Dal 6 febbraio al 26 ottobre, le Gallerie d’Italia, a Napoli, accolgono una nuova protagonista dell’arte contemporanea: David, scultura in gesso realizzata da Jago nel 2024. L’opera, collocata nell’atrio monumentale del museo di Intesa Sanpaolo, rappresenta un ponte tra la classicità e la contemporaneità, e racconta una storia di coraggio e rivalsa.
Indice dei contenuti
La forza delle reinterpretazione
David è una scultura che affonda le sue radici nell’iconografia classica, ma ne ribalta la prospettiva. L’opera raffigura una figura femminile fiera, armata di fionda e pietra, simboli della lotta e della resilienza. Jago riprende l’eroismo del David di Michelangelo, ma lo attualizza, restituendogli un significato nuovo, più inclusivo e contemporaneo. Il gesto della protagonista è sospeso nel tempo, pronto a colpire, evocando la tensione tra fragilità e potere. In questa narrazione rivisitata, la statua diventa un manifesto di riscatto, di sfida all’oppressione, una metafora della lotta quotidiana per l’affermazione del sé.
Dal Rione Sanità
L’opera arriva dalle sale dello Jago Museum, nato nel 2023 nella chiesa di Sant’Aspreno ai Crociferi, nel cuore del Rione Sanità. Questa zona di Napoli, ricca di storia e vitalità, è diventata il centro operativo dell’artista, grazie anche alla visione di Don Antonio Loffredo e al supporto di Intesa Sanpaolo. Lì Jago ha avviato un laboratorio artistico e sociale che fonde bellezza e inclusione, arte e comunità. Esporre David nel cuore delle Gallerie d’Italia significa anche raccontare un viaggio simbolico: da un quartiere popolare a un museo istituzionale, senza perdere la forza delle proprie origini.
Jago: scolpito nel tempo
Jacopo Cardillo, in arte Jago, è uno dei nomi più importanti dell’arte scultorea italiana contemporanea. Jacopo è nato nel 1987, e ha saputo fondere le tecniche classiche del marmo con una comunicazione moderna, fatta di social network e performance pubbliche. Dalla Biennale di Venezia alla Stazione Spaziale Internazionale, passando per le installazioni nelle piazze italiane e negli emirati, le sue opere affrontano temi universali con un linguaggio accessibile e potente.

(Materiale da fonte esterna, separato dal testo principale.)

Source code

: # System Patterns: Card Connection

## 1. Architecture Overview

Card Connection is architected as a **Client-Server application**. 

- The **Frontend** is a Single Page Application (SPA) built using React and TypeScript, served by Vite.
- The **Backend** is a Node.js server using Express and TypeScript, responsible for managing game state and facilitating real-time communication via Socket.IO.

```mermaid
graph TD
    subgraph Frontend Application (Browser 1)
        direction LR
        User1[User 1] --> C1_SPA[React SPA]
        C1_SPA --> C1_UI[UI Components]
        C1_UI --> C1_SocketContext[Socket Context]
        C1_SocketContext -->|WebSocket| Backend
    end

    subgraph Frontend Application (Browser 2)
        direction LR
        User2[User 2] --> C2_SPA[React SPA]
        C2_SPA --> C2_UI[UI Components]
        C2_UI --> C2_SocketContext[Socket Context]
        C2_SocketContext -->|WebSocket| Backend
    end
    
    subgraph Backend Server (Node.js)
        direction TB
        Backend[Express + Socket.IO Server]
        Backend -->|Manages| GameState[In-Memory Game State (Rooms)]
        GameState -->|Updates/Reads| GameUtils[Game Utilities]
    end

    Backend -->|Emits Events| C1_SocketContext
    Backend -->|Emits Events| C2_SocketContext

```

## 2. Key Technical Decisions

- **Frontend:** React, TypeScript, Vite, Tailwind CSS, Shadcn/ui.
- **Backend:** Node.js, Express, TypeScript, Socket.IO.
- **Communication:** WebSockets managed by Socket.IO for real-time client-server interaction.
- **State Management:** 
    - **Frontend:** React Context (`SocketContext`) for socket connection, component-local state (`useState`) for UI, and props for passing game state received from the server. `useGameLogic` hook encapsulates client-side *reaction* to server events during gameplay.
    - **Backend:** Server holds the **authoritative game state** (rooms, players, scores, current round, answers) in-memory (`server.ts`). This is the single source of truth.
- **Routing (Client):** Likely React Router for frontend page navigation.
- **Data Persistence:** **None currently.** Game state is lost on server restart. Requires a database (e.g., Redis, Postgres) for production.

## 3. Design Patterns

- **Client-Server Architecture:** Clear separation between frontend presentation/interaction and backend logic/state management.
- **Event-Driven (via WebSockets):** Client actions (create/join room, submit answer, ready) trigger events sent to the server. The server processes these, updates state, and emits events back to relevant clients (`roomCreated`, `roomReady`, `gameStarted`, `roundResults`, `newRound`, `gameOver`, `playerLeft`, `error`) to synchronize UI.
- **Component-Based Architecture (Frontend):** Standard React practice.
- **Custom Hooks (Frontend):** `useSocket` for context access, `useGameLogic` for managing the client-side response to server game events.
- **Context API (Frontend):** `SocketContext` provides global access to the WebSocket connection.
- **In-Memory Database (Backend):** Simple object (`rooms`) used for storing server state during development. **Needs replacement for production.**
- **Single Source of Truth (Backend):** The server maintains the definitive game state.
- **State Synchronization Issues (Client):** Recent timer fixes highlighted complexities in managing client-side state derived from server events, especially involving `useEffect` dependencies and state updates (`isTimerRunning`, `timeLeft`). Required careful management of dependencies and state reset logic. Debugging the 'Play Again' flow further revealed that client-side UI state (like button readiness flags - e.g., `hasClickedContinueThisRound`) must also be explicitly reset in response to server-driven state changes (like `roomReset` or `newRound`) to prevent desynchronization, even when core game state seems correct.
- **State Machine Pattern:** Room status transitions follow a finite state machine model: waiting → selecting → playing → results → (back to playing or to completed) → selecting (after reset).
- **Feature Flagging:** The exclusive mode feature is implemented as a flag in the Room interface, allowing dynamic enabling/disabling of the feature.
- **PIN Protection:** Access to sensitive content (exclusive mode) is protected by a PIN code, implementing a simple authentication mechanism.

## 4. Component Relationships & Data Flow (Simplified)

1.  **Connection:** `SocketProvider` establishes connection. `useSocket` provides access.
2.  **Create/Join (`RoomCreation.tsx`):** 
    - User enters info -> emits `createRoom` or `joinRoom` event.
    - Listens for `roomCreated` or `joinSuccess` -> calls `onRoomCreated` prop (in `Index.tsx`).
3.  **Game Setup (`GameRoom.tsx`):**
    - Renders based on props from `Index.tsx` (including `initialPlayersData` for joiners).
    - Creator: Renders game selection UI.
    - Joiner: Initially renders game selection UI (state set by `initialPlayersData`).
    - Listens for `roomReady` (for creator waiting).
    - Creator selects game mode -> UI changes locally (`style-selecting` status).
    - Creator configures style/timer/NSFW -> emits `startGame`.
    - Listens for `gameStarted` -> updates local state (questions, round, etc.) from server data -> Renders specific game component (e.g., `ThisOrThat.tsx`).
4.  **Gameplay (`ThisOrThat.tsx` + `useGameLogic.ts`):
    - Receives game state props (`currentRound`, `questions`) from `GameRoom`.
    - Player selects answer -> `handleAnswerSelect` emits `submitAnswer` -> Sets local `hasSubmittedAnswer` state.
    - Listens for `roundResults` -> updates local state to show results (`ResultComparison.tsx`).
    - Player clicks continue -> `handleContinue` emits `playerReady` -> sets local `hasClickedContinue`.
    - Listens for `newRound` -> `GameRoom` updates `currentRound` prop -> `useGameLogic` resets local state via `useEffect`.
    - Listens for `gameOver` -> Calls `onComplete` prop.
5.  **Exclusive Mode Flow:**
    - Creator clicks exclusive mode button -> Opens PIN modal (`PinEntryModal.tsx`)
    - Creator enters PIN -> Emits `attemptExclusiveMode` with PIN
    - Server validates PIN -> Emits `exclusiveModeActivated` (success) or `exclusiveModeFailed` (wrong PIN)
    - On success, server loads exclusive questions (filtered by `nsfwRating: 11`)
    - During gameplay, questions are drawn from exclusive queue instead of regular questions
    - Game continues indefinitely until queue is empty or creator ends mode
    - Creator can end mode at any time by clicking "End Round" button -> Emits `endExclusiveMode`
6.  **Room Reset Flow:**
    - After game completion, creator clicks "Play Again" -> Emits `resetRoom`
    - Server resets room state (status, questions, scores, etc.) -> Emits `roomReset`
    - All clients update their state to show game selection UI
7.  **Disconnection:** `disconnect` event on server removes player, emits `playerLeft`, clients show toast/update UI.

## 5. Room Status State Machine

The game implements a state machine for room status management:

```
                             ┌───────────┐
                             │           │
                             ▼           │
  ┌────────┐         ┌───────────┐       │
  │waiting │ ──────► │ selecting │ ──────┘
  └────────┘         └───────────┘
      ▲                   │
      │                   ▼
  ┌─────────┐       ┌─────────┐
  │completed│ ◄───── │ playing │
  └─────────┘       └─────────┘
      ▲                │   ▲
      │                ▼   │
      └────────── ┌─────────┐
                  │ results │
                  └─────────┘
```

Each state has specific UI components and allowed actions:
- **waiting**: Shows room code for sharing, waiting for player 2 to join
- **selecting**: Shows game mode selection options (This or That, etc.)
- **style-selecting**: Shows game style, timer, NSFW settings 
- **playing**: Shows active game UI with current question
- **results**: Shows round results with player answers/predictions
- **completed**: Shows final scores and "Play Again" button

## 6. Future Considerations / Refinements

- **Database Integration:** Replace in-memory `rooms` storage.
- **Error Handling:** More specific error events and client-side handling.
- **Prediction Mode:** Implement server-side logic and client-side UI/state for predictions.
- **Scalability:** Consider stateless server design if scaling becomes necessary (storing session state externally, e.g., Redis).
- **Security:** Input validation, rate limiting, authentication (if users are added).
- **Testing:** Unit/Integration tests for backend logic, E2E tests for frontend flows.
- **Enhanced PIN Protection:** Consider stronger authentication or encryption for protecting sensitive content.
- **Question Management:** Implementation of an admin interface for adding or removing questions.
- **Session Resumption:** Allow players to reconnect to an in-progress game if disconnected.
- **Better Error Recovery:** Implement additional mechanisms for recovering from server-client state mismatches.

La presenza di David alle Gallerie d’Italia di Napoli non è solo un’occasione per ammirare un’opera d’arte: è un invito a riflettere sulla forza dell’identità, sul valore della resilienza e sulla capacità dell’arte di parlare a tutti. Il lavoro di Jago si conferma come uno strumento potente di narrazione collettiva e trasformazione culturale. Un appuntamento imperdibile per chi ama l’arte e crede nella sua capacità di cambiare il mondo, un colpo di fionda che lascia il segno.